# [WHAT YOU NEED TO DO]
Here are some records; quote them exactly, leaving out the pictures.
-------------------------
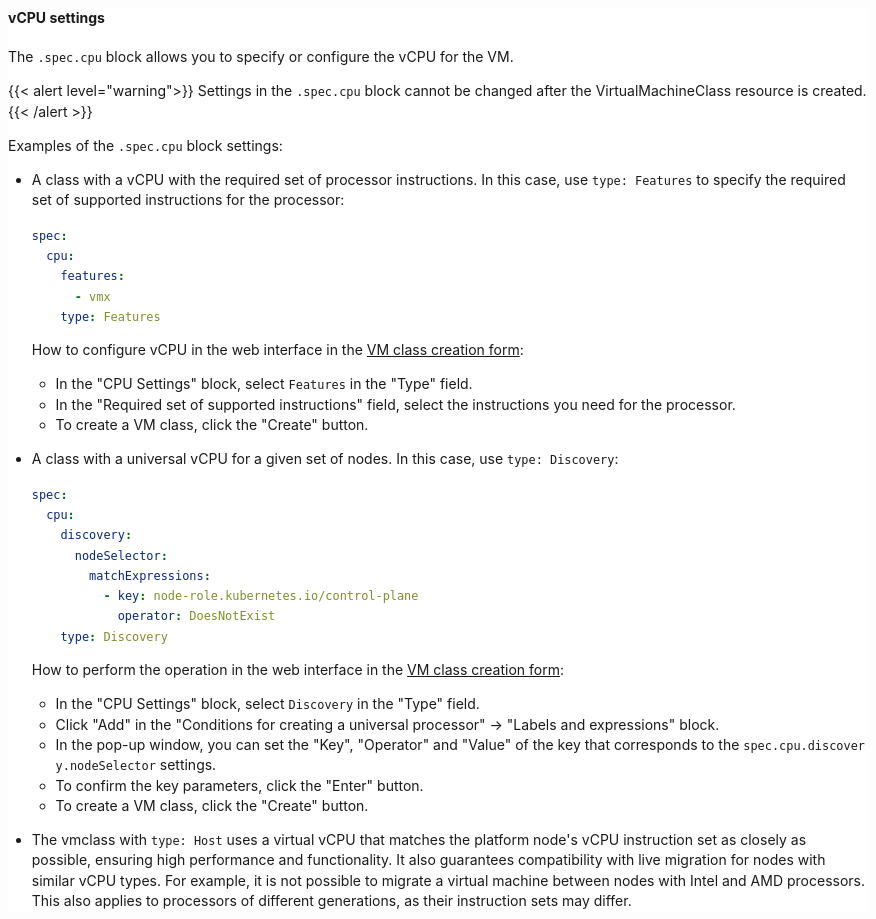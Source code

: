 #### vCPU settings

The `.spec.cpu` block allows you to specify or configure the vCPU for the VM.

{{< alert level="warning">}}
Settings in the `.spec.cpu` block cannot be changed after the VirtualMachineClass resource is created.
{{< /alert >}}

Examples of the `.spec.cpu` block settings:

- A class with a vCPU with the required set of processor instructions. In this case, use `type: Features` to specify the required set of supported instructions for the processor:

  ```yaml
  spec:
    cpu:
      features:
        - vmx
      type: Features
  ```

  How to configure vCPU in the web interface in the [VM class creation form](#virtualmachineclass-settings):

  - In the "CPU Settings" block, select `Features` in the "Type" field.
  - In the "Required set of supported instructions" field, select the instructions you need for the processor.
  - To create a VM class, click the "Create" button.

- A class with a universal vCPU for a given set of nodes. In this case, use `type: Discovery`:

  ```yaml
  spec:
    cpu:
      discovery:
        nodeSelector:
          matchExpressions:
            - key: node-role.kubernetes.io/control-plane
              operator: DoesNotExist
      type: Discovery
  ```

  How to perform the operation in the web interface in the [VM class creation form](#virtualmachineclass-settings):

  - In the "CPU Settings" block, select `Discovery` in the "Type" field.
  - Click "Add" in the "Conditions for creating a universal processor" -> "Labels and expressions" block.
  - In the pop-up window, you can set the "Key", "Operator" and "Value" of the key that corresponds to the `spec.cpu.discovery.nodeSelector` settings.
  - To confirm the key parameters, click the "Enter" button.
  - To create a VM class, click the "Create" button.

- The vmclass with `type: Host` uses a virtual vCPU that matches the platform node's vCPU instruction set as closely as possible, ensuring high performance and functionality. It also guarantees compatibility with live migration for nodes with similar vCPU types. For example, it is not possible to migrate a virtual machine between nodes with Intel and AMD processors. This also applies to processors of different generations, as their instruction sets may differ.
-------------------------
# [SOLUTION TO THIS PROBLEM]
Source code

: #### vCPU settings

The `.spec.cpu` block allows you to specify or configure the vCPU for the VM.

{{< alert level="warning">}}
Settings in the `.spec.cpu` block cannot be changed after the VirtualMachineClass resource is created.
{{< /alert >}}

Examples of the `.spec.cpu` block settings:

- A class with a vCPU with the required set of processor instructions. In this case, use `type: Features` to specify the required set of supported instructions for the processor:

  ```yaml
  spec:
    cpu:
      features:
        - vmx
      type: Features
  ```

  How to configure vCPU in the web interface in the [VM class creation form](#virtualmachineclass-settings):

  - In the "CPU Settings" block, select `Features` in the "Type" field.
  - In the "Required set of supported instructions" field, select the instructions you need for the processor.
  - To create a VM class, click the "Create" button.

- A class with a universal vCPU for a given set of nodes. In this case, use `type: Discovery`:

  ```yaml
  spec:
    cpu:
      discovery:
        nodeSelector:
          matchExpressions:
            - key: node-role.kubernetes.io/control-plane
              operator: DoesNotExist
      type: Discovery
  ```

  How to perform the operation in the web interface in the [VM class creation form](#virtualmachineclass-settings):

  - In the "CPU Settings" block, select `Discovery` in the "Type" field.
  - Click "Add" in the "Conditions for creating a universal processor" -> "Labels and expressions" block.
  - In the pop-up window, you can set the "Key", "Operator" and "Value" of the key that corresponds to the `spec.cpu.discovery.nodeSelector` settings.
  - To confirm the key parameters, click the "Enter" button.
  - To create a VM class, click the "Create" button.

- The vmclass with `type: Host` uses a virtual vCPU that matches the platform node's vCPU instruction set as closely as possible, ensuring high performance and functionality. It also guarantees compatibility with live migration for nodes with similar vCPU types. For example, it is not possible to migrate a virtual machine between nodes with Intel and AMD processors. This also applies to processors of different generations, as their instruction sets may differ.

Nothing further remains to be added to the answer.